Anyway, here are a few little projects that I've done recently and wanted to share.

These two pieces of embroidery were basically copied from a pattern found in one of my old McCall's Needleworks & Crafts magazines. Remember this post? I customized the designs a bit to suit my taste, but I basically just free handed the images onto my fabric with a water soluble marker, then went to town. The fabric I used was actually some thrifted napkins that I'd picked up but wasn't sure how I was going to use them. Turns out they were the perfect size and shape to cover some pillows for our guest room daybed.
I just sewed two of the napkins together very close to the edges, then added some twill tape for ties to keep them closed. I was disappointed to realize when I got home from buying the twill tape that it was polyester, not cotton, but decided to use it anyway. After all, how could I possibly wait to make another trip to the fabric store to see my pillow covers complete??

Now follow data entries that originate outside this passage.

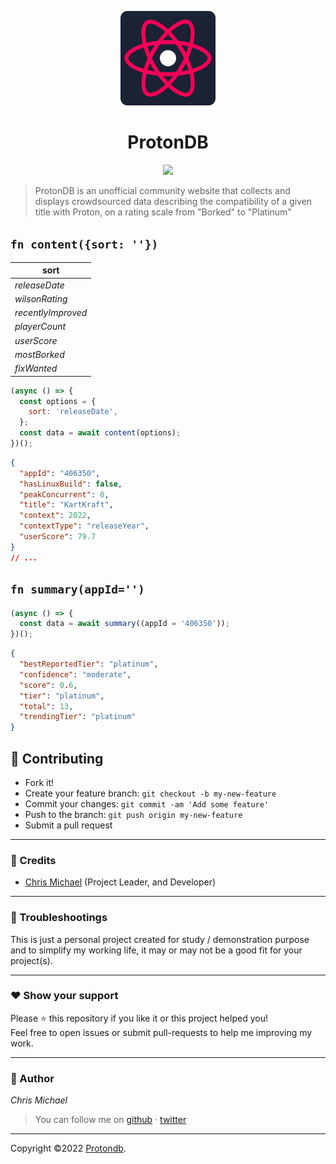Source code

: <p align="center">
  <img src="./public/logo.svg" width="30%" alt="ProtonDB" />
  <div style="text-align: center;">
  <h1 >ProtonDB</h1>
    <a href="https://nodei.co/npm/protondb/"><img src="https://nodei.co/npm/protondb.png"></a>
    </div>
</p>

> ProtonDB is an unofficial community website that collects and displays crowdsourced data describing the compatibility of a given title with Proton, on a rating scale from "Borked" to "Platinum"

## `fn content({sort: ''})`

| sort               |
| ------------------ |
| _releaseDate_      |
| _wilsonRating_     |
| _recentlyImproved_ |
| _playerCount_      |
| _userScore_        |
| _mostBorked_       |
| _fixWanted_        |

```js
(async () => {
  const options = {
    sort: 'releaseDate',
  };
  const data = await content(options);
})();
```

```json
{
  "appId": "406350",
  "hasLinuxBuild": false,
  "peakConcurrent": 0,
  "title": "KartKraft",
  "context": 2022,
  "contextType": "releaseYear",
  "userScore": 79.7
}
// ...
```

## `fn summary(appId='')`

```js
(async () => {
  const data = await summary((appId = '406350'));
})();
```

```json
{
  "bestReportedTier": "platinum",
  "confidence": "moderate",
  "score": 0.6,
  "tier": "platinum",
  "total": 13,
  "trendingTier": "platinum"
}
```

## **:handshake: Contributing**

- Fork it!
- Create your feature branch: `git checkout -b my-new-feature`
- Commit your changes: `git commit -am 'Add some feature'`
- Push to the branch: `git push origin my-new-feature`
- Submit a pull request

---

### **:busts_in_silhouette: Credits**

- [Chris Michael](https://github.com/ChrisMichaelPerezSantiago) (Project Leader, and Developer)

---

### **:anger: Troubleshootings**

This is just a personal project created for study / demonstration purpose and to simplify my working life, it may or may
not be a good fit for your project(s).

---

### **:heart: Show your support**

Please :star: this repository if you like it or this project helped you!\
Feel free to open issues or submit pull-requests to help me improving my work.

---

### **:robot: Author**

_*Chris Michael*_

> You can follow me on
> [github](https://github.com/ChrisMichaelPerezSantiago)&nbsp;&middot;&nbsp;[twitter](https://twitter.com/Chris5855M)

---

Copyright ©2022 [Protondb](https://github.com/ChrisMichaelPerezSantiago/protondb).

I love the combination of cream, linen and white on these covers. It makes them look so fresh.

I stitched up this little birdy one night while I was watching TV. I think I'll hang him in the guest room, too.
Another good TV watching stitchery for Baby. This is from Andrea Zuill's blog and is her Free Embroidery Pattern for February. Isn't it super cute? (I really gotta figure out how to press my finished pieces better. How on earth do I get those darn wrinkles out??)
And this little dude is a door stopper made using this tutorial. It's not the cutest fabric, but I wanted something that would be sturdy and not too noticeable sitting on my floor. This should come in handy, though. The door leading to our garage has self-closing hinges, so bringing in groceries is kind of a pain when the door constantly shuts itself, and I'm always a little worried that it might slam on little fingers. I wish I'd made this a bit bigger because I have to kind of wedge it under the door to keep it open, but it's better than nothing!